=== Section Start ===

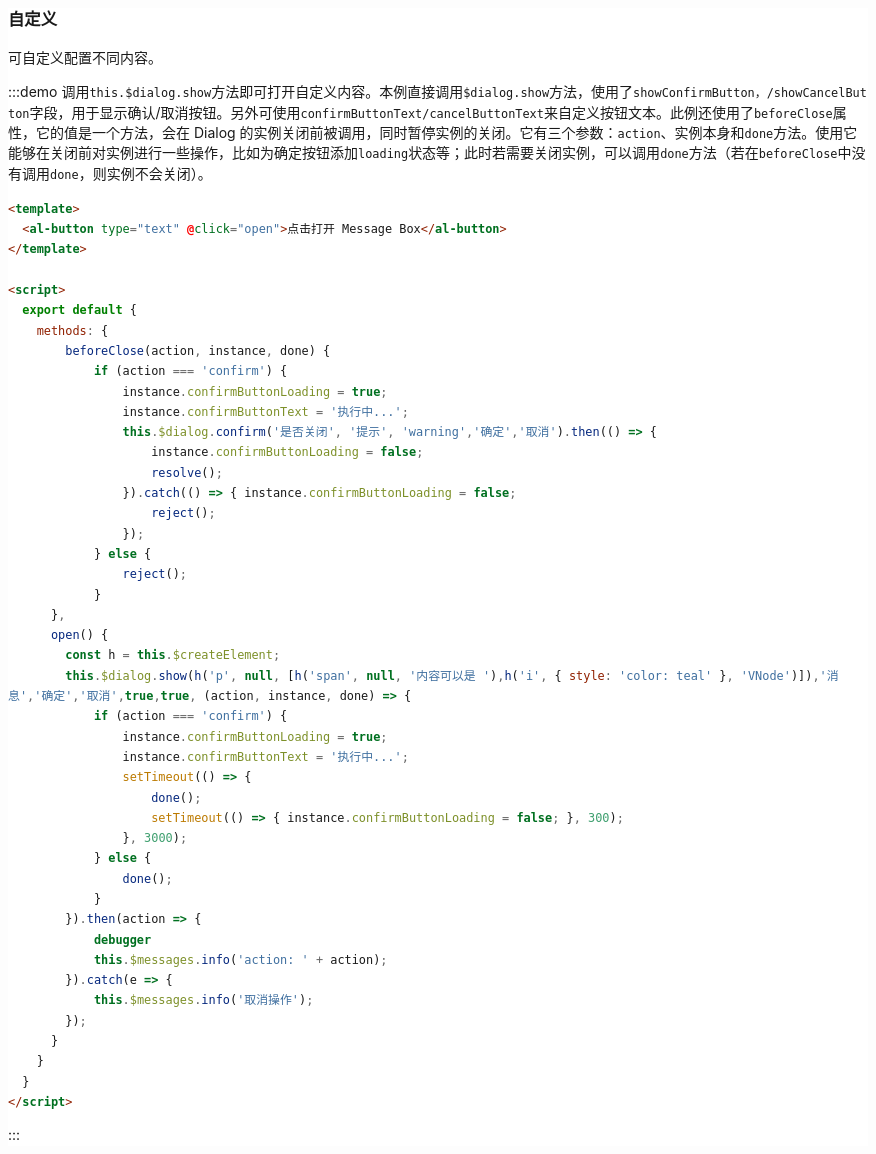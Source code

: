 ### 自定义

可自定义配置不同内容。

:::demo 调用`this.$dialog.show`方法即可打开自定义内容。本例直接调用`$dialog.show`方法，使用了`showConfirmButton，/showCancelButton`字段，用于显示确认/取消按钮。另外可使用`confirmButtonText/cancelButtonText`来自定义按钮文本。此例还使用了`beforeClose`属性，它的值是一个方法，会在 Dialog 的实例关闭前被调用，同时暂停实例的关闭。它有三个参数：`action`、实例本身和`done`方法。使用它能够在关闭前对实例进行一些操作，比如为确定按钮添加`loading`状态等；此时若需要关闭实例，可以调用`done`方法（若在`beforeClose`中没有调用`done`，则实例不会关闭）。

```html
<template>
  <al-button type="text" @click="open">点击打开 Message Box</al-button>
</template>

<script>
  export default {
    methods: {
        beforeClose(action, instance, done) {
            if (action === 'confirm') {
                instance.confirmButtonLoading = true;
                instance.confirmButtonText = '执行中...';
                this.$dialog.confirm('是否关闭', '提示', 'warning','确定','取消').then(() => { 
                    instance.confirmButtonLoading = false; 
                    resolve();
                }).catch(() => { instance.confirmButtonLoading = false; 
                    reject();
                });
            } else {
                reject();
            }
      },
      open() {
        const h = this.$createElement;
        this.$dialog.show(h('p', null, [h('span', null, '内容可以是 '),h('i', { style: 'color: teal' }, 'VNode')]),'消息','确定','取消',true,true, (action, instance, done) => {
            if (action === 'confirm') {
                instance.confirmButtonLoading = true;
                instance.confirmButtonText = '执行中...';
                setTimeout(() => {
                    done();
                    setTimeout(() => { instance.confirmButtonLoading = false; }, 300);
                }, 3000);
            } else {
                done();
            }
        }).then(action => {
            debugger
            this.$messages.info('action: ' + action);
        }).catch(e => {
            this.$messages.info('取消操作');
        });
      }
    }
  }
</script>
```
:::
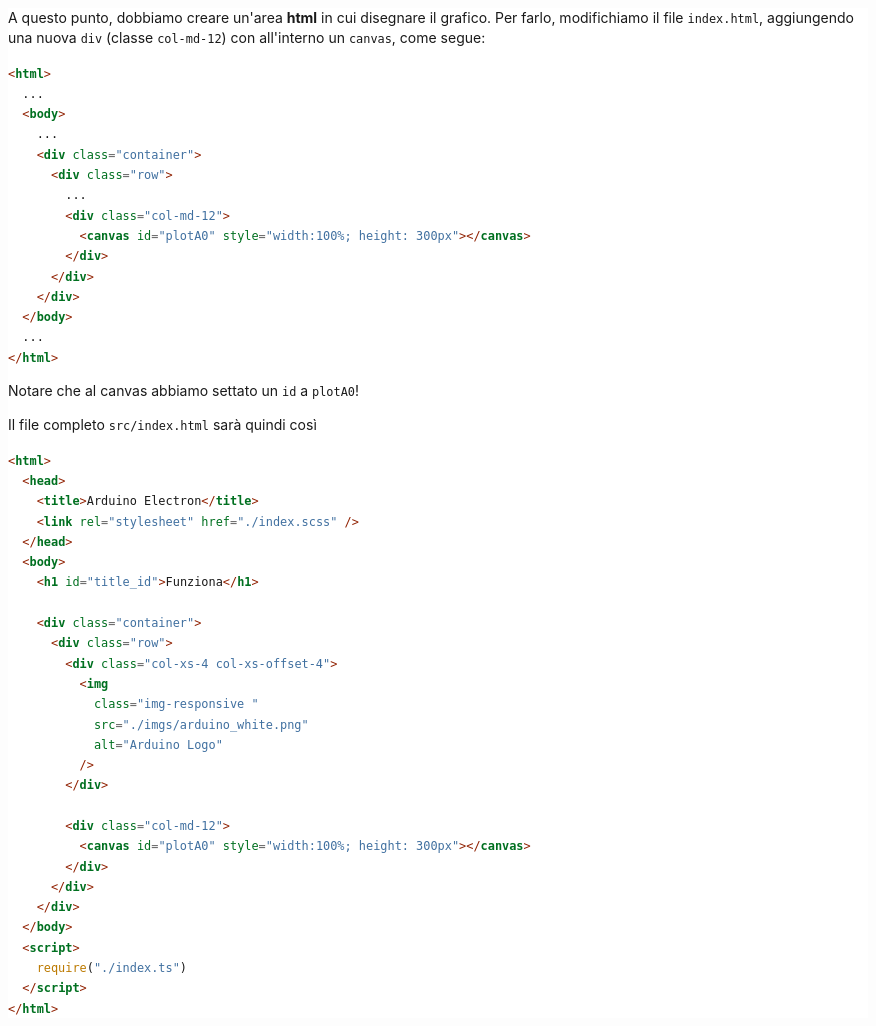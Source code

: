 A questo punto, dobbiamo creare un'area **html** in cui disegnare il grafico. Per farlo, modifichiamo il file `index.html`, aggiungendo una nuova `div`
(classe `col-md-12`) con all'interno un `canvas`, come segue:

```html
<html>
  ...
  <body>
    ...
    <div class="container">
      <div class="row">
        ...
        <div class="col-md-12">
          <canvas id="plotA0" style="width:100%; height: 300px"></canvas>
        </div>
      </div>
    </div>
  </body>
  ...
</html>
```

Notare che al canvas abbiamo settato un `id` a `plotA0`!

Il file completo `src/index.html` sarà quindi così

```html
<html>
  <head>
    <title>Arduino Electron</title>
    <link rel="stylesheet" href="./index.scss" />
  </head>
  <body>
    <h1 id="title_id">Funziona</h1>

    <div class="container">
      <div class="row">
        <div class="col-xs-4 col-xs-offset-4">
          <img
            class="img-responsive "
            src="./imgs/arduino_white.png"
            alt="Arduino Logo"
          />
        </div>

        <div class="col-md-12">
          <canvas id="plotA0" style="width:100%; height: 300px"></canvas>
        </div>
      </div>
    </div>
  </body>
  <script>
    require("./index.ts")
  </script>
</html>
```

=== Section End ===

(YOUR GOAL)
Filter the entries down to the lines holding the string "index". Copy each of those lines.

(TASK RESULT)
: A questo punto, dobbiamo creare un'area **html** in cui disegnare il grafico. Per farlo, modifichiamo il file `index.html`, aggiungendo una nuova `div`
Il file completo `src/index.html` sarà quindi così
    <link rel="stylesheet" href="./index.scss" />
    require("./index.ts")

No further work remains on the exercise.